Her husband’s framing helped her keep track of how many paintings she sold since she started painting in 1970.
“He had stickers that said ‘Frames by Frank’ and he told me he’d used 1,000 stickers,” said Holub.
The 93 year-old painter and long-time Carson City resident is still plenty busy, though.
“I wouldn’t want to be dull and boring,” she said.
The Carson City Visitors Bureau hosted an exhibit of her landscape paintings in July and Charlie Blim, owner, Charlie B Gallery, is talking to her about another exhibit soon featuring both Holub’s work and that of 22 year-old sculptor Logan Peterson.
She works most Fridays in the art gallery of the Brewery Arts Center, an organization she helped found in 1974.
“We needed culture in Carson City. We bought the brewery, 12 of us, and that’s how we got it,” said Holub.
She’s involved in raising funds for education as a member of Chapter X of the Philanthropic Educational Organization, which established Cottey College in Nevada, Missouri, attended by Holub’s daughter Terry.
And then there’s Bridge, every Wednesday in Carson City and every Thursday in Genoa.
“Gertrude Gottschalk plays both Bridge clubs. She’s a 100,” said Holub. “She’s a sweetheart, a beautiful person.”
Holub, who has three children, also has three grandchildren, twin great granddaughters and now one great-great grandson who are all in the area.
Holub grew up in San Francisco. Her mother, a light opera singer, sang in Virginia City’s Piper Opera House before Holub was born, and her father sold cars.
Holub stayed in the Bay Area, married a sailor, had three children, then came to Virginia City in 1958 to establish residency to seek a divorce.

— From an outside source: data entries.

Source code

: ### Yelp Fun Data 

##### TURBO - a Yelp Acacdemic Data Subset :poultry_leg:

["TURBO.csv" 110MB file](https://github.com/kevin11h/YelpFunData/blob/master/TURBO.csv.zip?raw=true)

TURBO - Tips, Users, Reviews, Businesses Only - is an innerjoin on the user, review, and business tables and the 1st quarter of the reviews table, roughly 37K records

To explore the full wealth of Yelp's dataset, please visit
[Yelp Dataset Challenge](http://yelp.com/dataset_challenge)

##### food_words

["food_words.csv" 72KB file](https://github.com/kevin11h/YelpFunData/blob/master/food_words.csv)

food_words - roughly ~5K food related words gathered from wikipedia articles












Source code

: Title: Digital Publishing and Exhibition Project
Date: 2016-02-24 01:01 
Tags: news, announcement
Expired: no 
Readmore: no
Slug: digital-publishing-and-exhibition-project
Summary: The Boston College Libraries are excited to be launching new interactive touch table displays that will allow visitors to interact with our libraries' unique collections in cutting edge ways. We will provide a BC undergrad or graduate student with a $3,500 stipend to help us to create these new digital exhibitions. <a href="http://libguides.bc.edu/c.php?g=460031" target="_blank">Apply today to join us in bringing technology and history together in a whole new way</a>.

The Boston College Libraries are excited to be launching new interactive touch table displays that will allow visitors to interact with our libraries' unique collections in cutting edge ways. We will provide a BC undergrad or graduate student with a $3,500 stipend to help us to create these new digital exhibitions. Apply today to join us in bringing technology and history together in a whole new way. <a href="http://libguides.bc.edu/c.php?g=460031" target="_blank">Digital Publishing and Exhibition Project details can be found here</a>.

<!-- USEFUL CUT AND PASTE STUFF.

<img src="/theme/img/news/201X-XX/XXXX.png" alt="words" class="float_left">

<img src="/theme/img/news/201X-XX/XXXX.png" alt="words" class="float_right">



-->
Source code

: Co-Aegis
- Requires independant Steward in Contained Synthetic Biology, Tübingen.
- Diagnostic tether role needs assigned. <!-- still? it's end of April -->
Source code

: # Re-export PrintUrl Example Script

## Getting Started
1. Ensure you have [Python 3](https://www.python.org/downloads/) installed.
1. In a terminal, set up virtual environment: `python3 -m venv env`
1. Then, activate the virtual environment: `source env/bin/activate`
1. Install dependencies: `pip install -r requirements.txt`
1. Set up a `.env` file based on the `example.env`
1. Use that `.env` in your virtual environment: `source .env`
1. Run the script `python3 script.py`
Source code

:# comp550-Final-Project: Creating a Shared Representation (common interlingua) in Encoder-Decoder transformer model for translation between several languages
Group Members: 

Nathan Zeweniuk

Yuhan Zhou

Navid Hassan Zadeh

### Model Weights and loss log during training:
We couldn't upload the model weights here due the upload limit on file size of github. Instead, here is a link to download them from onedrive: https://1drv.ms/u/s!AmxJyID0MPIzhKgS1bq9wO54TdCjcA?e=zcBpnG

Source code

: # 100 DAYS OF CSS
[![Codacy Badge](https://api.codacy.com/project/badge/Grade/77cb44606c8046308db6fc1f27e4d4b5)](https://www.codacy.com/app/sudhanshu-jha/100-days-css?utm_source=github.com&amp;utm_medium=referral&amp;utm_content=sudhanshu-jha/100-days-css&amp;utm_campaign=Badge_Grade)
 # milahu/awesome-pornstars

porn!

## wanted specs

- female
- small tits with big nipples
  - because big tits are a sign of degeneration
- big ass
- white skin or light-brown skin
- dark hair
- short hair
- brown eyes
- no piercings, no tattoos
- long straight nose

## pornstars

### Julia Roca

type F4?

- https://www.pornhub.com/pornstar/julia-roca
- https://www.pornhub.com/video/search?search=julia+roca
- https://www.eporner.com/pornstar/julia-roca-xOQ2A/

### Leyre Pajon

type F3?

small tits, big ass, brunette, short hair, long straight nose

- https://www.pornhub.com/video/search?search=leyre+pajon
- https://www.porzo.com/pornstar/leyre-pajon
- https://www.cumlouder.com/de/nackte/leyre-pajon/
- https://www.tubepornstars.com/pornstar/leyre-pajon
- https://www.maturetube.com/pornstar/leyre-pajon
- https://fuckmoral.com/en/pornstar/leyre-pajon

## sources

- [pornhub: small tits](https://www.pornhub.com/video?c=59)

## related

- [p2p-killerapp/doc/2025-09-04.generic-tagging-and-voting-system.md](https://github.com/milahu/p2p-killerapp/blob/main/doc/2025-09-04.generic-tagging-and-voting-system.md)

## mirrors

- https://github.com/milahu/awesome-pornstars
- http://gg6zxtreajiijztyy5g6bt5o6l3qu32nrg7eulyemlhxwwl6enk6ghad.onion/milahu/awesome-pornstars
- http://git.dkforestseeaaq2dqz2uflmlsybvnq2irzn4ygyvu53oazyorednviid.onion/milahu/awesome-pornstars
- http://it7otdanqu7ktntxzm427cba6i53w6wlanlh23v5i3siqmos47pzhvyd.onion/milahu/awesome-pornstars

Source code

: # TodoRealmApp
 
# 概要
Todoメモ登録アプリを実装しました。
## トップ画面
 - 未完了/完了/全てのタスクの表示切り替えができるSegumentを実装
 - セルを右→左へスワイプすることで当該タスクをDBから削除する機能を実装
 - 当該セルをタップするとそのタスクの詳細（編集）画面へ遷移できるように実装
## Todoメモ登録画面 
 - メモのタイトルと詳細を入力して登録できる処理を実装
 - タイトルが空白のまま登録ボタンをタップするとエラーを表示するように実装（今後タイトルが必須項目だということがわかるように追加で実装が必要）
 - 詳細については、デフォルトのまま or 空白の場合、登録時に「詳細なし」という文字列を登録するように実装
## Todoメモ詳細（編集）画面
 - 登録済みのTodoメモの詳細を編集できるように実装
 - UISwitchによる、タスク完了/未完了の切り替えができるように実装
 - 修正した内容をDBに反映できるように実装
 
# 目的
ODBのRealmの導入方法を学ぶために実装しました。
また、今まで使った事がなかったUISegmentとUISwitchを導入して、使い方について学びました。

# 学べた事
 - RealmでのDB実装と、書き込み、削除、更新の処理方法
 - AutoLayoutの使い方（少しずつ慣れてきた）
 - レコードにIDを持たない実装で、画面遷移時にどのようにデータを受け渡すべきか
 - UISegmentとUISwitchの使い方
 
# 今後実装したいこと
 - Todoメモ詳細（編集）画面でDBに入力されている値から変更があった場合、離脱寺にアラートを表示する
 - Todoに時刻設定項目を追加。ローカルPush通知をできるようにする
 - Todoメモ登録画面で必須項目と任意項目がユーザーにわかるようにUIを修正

Soon after, she married her second husband, Frank, whom she had met in California, and the couple never left.
The pair looked for work in Reno, but Holub, a meat wrapper, found a job at Safeway in Carson City.
“I was a member of the butchers’ union,” said Holub.
Her husband found work with the State of Nevada, where he worked for 35 years until he retired.
“He was a perfect husband,” she said.
And every Wednesday she painted, no matter where she was.
Now, Holub keeps her house full of alstroemeria, a type of lily her husband always bought for her.
Her paintings, both oils and water colors, fill the house, too, alongside paintings from friends and teachers she met over the years, including Virginia Harsh and Rhoda Shed.
She lives in the same house she and her husband bought in 1960, now with Honey, her five-year old dog who likes to dig in the backyard.
“I love Carson City and wouldn’t live anywhere else,” said Holub.